History of Samara

 

Thirteen years ago, we fell in love. It was a very strange feeling because it was totally unprompted and quite unexpected. A battlefield is not normally the sort of place one associates with affairs of the heart. However, the battle sites of Isandlwana and Rorke’s Drift in KwaZulu Natal must have inspired some primal emotions that led to conduct quite markedly in contrast to our normal, rational behaviour.

After a long dinner accompanied by several glasses of superb South African Cabernet up in Northern Natal, the site of British triumph and Zulu tragedy, we started chatting to a chap from quite a different part of South Africa – the Great Karoo. Magical tales were woven about the millions of springbok which once roamed this area, the “Vanished Kings”, the Cape lion who majestically strode the Plains of Camdeboo, the rhino, the cheetah, the explorers, the characters of yesteryear and the haunting beauty of the semi-desert land.

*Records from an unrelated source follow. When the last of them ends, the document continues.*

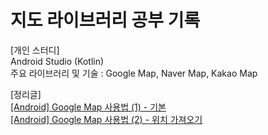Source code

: # 지도 라이브러리 공부 기록
  
[개인 스터디]  
Android Studio (Kotlin)  
주요 라이브러리 및 기술 : Google Map, Naver Map, Kakao Map  


[정리글]  
[[Android] Google Map 사용법 (1) - 기본](https://blog.naver.com/zoooa16/222979142797)  
[[Android] Google Map 사용법 (2) - 위치 가져오기](https://blog.naver.com/zoooa16/222979192089)
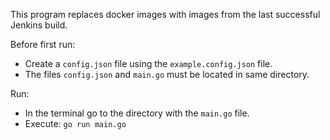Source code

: This program replaces docker images with images from the last successful Jenkins build.

Before first run:
- Create a `config.json` file using the `example.config.json` file.
- The files `config.json` and `main.go` must be located in same directory.

Run:
- In the terminal go to the directory with the `main.go` file.
- Execute: `go run main.go`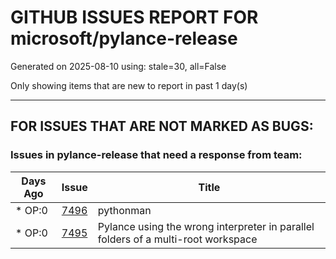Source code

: 
# GITHUB ISSUES REPORT FOR microsoft/pylance-release


Generated on 2025-08-10 using: stale=30, all=False


Only showing items that are new to report in past 1 day(s)


---

## FOR ISSUES THAT ARE NOT MARKED AS BUGS:


### Issues in pylance-release that need a response from team:

| Days Ago | Issue | Title |
| --- | --- | --- |
 | \* OP:0  |[7496](https://github.com/microsoft/pylance-release/issues/7496 "pythonman")  |pythonman |
 | \* OP:0  |[7495](https://github.com/microsoft/pylance-release/issues/7495 "Pylance using the wrong interpreter in parallel folders of a multi-root workspace")  |Pylance using the wrong interpreter in parallel folders of a multi-root workspace |




















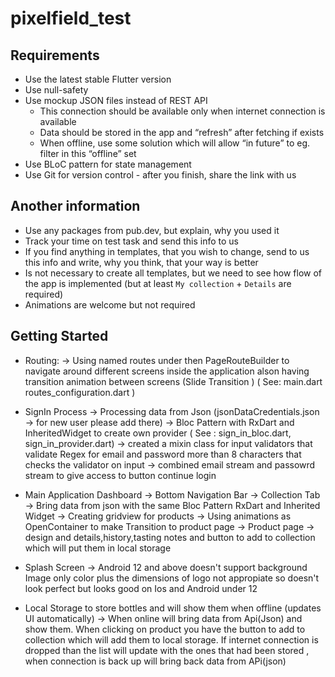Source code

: # pixelfield_test

## Requirements

- Use the latest stable Flutter version
- Use null-safety
- Use mockup JSON files instead of REST API
    - This connection should be available only when internet connection is available
    - Data should be stored in the app and “refresh” after fetching if exists
    - When offline, use some solution which will allow “in future” to eg. filter in this “offline” set
- Use BLoC pattern for state management
- Use Git for version control - after you finish, share the link with us

## Another information

- Use any packages from pub.dev, but explain, why you used it
- Track your time on test task and send this info to us
- If you find anything in templates, that you wish to change, send to us this info and write, why you think, that your way is better
- Is not necessary to create all templates, but we need to see how flow of the app is implemented (but at least `My collection` + `Details` are required)
- Animations are welcome but not required

## Getting Started

- Routing: -> Using named routes under then PageRouteBuilder to navigate around different screens inside the application alson having transition animation between screens (Slide Transition ) (
     See: main.dart
        routes_configuration.dart
)

- SignIn Process -> Processing data from Json (jsonDataCredentials.json -> for new user please add there)
                 -> Bloc Pattern with RxDart and InheritedWidget to create own provider ( See : sign_in_bloc.dart, sign_in_provider.dart)
                 -> created a mixin class for input validators that validate Regex for email and password more than 8 characters that checks the validator on input
                 -> combined email stream and passowrd stream to give access to button continue login

- Main Application Dashboard -> Bottom Navigation Bar
                             -> Collection Tab -> Bring data from json with the same Bloc Pattern RxDart and Inherited Widget
                                               -> Creating gridview for products 
                                               -> Using animations as OpenContainer to make Transition to product page 
                             -> Product page -> design and details,history,tasting notes and button to add to collection which will put them in local storage

- Splash Screen -> Android 12 and above doesn't support background Image only color plus the dimensions of logo not appropiate so doesn't look perfect but looks good on Ios and Android under 12 
 
 
- Local Storage to store bottles and will show them when offline (updates UI automatically) -> When online will bring data from Api(Json) and show them. When clicking on product you have the button to add to collection which will add them to local storage. If internet connection is dropped than the list will update with the ones that had been stored , when connection is back up will bring back data from APi(json)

Overwhelmed and humbled by the magnificence of it all, we went away totally and completely smitten by the Great Karoo.

Monkey Valley became the first farm that formed the nucleus of Samara Private Game Reserve and twelve years ago we happily became its owner. The dream continued – amass enough land to have a self-sustaining eco-system that would carry game, the herds of antelope that used to inhabit this area, and the predators to keep the balance that helps maintain these fragile eco-systems.

70 000 acres and twelve years later, Samara’s dream was born, pursued, and today continues to evolve in the Eastern Cape’s Great Karoo. The land was allowed to rest for many years and has now recovered from the effects of generations of agricultural exploitation. The haunting beauty of the landscape that first inspired Samara’s campaign of rejuvenation has been allowed to return.

Samara, land of serenity, has as its aim the realisation of the land’s potential, not only as an area of outstanding natural beauty and diversity, but also as home to an ambitious programme of game reintroduction. Herds of springbok, black wildebeest, zebra, oryx, eland and blesbok, amongst others, “pronk” and run again on the Plains of Camdeboo. Rhino and giraffe now meander across the veld. Nearly one hundred and twenty five years after it was last seen, the cheetah reigns again.